• _Stored entries_
-----
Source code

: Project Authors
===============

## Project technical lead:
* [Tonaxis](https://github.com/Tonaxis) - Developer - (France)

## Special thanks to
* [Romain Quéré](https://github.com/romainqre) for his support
-----
• _What is required_
Write out all the records again, exactly as they appear.

• _Solution to this exercise_
Source code

: Project Authors
===============

## Project technical lead:
* [Tonaxis](https://github.com/Tonaxis) - Developer - (France)

## Special thanks to
* [Romain Quéré](https://github.com/romainqre) for his support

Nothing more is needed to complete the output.